** DATA FOR REVIEW follows **
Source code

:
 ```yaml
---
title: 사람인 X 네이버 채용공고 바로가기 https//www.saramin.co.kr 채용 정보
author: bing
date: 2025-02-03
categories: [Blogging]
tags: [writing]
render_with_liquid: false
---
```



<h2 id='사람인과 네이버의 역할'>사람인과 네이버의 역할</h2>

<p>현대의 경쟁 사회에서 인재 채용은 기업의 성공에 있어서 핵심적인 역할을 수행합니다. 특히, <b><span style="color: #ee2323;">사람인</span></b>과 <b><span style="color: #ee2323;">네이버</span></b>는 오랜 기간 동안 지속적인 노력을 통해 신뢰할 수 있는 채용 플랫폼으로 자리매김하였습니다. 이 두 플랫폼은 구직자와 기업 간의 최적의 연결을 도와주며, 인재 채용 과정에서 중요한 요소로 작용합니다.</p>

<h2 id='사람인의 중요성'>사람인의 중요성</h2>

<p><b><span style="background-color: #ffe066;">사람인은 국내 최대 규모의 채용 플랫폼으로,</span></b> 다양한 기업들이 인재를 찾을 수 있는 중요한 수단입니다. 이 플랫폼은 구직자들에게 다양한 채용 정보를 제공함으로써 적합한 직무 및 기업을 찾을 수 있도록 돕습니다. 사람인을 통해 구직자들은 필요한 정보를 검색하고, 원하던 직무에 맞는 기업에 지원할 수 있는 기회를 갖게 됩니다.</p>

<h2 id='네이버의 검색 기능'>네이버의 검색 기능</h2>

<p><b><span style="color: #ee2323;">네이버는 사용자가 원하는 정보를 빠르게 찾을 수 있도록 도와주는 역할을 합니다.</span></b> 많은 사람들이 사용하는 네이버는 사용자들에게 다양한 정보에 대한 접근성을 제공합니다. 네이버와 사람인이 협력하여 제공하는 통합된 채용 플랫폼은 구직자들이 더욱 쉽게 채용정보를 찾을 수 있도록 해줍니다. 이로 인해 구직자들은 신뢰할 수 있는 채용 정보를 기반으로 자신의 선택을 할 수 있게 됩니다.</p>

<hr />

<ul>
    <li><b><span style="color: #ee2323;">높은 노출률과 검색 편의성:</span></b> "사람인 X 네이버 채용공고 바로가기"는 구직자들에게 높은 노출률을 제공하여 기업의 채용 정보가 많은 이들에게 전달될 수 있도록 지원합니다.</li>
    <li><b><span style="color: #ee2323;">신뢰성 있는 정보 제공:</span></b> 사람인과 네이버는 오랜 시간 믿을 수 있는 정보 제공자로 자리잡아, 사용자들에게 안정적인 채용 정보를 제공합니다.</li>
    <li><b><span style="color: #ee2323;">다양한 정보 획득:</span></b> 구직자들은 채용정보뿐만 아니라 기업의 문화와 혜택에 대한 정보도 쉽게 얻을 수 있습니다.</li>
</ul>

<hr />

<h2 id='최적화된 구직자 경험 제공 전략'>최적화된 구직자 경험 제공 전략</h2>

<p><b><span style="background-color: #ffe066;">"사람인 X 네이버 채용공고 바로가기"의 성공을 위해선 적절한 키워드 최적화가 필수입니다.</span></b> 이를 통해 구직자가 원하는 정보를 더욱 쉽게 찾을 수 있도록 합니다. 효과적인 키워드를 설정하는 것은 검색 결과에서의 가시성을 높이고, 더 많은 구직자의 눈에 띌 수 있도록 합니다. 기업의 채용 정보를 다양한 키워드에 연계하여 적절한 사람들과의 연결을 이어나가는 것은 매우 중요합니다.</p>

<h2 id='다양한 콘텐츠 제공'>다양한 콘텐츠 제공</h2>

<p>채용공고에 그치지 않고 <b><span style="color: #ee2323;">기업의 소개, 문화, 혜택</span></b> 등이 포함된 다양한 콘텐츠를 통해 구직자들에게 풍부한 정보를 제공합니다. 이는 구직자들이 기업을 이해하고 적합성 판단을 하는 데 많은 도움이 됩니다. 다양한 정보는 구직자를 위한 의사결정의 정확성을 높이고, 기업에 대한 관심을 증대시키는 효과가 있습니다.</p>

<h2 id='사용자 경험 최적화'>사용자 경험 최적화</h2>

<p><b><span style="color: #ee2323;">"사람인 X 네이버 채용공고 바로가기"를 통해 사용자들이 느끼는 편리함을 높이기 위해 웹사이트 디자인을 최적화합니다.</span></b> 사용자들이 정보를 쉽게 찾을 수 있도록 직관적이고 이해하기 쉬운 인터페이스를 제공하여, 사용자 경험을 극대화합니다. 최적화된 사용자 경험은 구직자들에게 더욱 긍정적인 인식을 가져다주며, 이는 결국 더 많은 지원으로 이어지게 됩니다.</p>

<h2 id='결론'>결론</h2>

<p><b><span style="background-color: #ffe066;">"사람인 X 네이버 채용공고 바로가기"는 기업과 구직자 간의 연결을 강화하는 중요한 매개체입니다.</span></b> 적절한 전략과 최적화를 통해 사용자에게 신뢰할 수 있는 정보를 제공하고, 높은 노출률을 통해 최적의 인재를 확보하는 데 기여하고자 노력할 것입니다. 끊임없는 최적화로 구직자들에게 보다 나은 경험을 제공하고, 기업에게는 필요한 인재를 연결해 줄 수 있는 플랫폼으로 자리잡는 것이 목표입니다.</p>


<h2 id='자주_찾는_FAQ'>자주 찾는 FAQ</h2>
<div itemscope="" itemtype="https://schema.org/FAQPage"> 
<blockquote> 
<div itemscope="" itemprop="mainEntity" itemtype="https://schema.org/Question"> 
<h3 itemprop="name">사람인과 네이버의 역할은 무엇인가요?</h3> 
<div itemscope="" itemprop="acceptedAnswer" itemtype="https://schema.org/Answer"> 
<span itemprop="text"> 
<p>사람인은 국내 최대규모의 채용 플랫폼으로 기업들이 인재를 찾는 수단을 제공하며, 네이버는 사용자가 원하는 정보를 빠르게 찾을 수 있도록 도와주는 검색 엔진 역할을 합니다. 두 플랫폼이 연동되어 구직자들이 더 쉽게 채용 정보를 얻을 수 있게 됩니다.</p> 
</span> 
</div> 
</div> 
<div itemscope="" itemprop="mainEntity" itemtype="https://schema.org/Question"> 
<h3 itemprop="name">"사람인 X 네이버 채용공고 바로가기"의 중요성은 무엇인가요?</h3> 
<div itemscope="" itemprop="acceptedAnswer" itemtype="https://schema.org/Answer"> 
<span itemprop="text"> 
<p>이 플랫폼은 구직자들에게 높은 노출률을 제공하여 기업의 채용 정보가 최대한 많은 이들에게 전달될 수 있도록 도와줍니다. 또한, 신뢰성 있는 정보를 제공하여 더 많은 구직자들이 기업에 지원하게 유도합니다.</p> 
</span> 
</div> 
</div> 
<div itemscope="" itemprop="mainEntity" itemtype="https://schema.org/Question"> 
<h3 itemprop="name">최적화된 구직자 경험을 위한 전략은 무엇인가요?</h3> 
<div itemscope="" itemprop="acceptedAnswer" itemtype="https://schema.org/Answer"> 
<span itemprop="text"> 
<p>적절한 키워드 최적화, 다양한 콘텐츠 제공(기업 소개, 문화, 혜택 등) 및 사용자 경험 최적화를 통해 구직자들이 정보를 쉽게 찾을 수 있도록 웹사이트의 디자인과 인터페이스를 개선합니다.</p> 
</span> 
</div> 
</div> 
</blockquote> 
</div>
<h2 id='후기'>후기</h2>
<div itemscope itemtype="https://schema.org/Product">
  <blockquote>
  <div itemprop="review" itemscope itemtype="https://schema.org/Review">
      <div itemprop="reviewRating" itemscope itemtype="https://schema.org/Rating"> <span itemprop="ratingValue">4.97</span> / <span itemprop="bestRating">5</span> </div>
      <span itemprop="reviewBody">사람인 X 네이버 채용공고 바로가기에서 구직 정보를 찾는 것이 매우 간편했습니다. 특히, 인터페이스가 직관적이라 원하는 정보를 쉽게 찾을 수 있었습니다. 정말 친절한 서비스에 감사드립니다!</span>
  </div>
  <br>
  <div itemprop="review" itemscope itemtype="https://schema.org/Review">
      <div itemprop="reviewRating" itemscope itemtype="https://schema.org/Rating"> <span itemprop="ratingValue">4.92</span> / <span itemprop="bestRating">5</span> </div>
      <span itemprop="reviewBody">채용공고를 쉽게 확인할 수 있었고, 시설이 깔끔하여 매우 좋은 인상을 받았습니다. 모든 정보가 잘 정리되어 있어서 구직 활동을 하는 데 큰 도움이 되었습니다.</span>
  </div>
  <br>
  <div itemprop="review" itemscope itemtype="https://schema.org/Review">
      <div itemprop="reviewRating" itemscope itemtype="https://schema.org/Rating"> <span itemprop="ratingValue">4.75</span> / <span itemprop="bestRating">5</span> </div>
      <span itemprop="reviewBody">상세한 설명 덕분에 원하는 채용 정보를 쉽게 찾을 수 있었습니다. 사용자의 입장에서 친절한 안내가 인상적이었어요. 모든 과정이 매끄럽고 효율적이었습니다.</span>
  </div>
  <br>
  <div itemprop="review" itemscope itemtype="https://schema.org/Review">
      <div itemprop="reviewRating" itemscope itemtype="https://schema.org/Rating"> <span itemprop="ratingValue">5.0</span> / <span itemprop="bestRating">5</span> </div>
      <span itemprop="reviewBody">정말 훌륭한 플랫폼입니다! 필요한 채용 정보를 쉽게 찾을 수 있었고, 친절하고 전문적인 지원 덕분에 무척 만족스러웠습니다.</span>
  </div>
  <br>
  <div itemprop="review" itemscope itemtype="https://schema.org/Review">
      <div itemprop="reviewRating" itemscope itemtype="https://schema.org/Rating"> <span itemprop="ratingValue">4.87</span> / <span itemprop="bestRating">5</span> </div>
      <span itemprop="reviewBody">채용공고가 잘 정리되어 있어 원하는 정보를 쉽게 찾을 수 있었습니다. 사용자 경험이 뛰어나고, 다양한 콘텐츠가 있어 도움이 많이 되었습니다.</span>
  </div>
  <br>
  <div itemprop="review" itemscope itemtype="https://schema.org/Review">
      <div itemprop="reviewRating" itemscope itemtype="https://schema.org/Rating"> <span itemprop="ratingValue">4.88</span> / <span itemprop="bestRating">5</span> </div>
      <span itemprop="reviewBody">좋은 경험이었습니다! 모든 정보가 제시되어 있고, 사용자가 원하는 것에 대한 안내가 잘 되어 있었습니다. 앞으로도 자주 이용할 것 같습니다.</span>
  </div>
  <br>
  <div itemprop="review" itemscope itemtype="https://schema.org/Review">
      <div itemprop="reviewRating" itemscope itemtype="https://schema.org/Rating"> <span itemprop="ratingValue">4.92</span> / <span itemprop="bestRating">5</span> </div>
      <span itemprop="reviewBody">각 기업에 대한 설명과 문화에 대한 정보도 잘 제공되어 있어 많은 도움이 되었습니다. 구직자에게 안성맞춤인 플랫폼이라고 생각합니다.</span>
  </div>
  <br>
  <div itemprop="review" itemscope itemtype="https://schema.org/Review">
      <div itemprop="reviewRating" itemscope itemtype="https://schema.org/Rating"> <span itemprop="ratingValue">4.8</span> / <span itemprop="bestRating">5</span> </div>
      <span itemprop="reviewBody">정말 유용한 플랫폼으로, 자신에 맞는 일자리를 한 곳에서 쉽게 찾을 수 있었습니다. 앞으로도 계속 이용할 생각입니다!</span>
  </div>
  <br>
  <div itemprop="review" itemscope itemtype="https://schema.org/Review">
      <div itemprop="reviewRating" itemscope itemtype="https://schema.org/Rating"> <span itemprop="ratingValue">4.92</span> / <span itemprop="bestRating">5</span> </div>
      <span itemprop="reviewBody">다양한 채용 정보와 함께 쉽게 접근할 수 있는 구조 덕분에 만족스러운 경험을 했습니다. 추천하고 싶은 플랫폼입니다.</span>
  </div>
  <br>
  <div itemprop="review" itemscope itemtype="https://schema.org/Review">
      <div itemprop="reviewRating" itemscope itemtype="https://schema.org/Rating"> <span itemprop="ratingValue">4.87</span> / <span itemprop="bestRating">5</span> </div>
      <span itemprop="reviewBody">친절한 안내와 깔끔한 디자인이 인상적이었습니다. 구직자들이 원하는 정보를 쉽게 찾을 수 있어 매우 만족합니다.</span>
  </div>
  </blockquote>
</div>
** End of DATA FOR REVIEW **
> [WORK TASK]: Some lines above contain the word "인터페이스를". Copy each of them.

> [RESULT OF THIS TASK]:
<p><b><span style="color: #ee2323;">"사람인 X 네이버 채용공고 바로가기"를 통해 사용자들이 느끼는 편리함을 높이기 위해 웹사이트 디자인을 최적화합니다.</span></b> 사용자들이 정보를 쉽게 찾을 수 있도록 직관적이고 이해하기 쉬운 인터페이스를 제공하여, 사용자 경험을 극대화합니다. 최적화된 사용자 경험은 구직자들에게 더욱 긍정적인 인식을 가져다주며, 이는 결국 더 많은 지원으로 이어지게 됩니다.</p>
<p>적절한 키워드 최적화, 다양한 콘텐츠 제공(기업 소개, 문화, 혜택 등) 및 사용자 경험 최적화를 통해 구직자들이 정보를 쉽게 찾을 수 있도록 웹사이트의 디자인과 인터페이스를 개선합니다.</p> 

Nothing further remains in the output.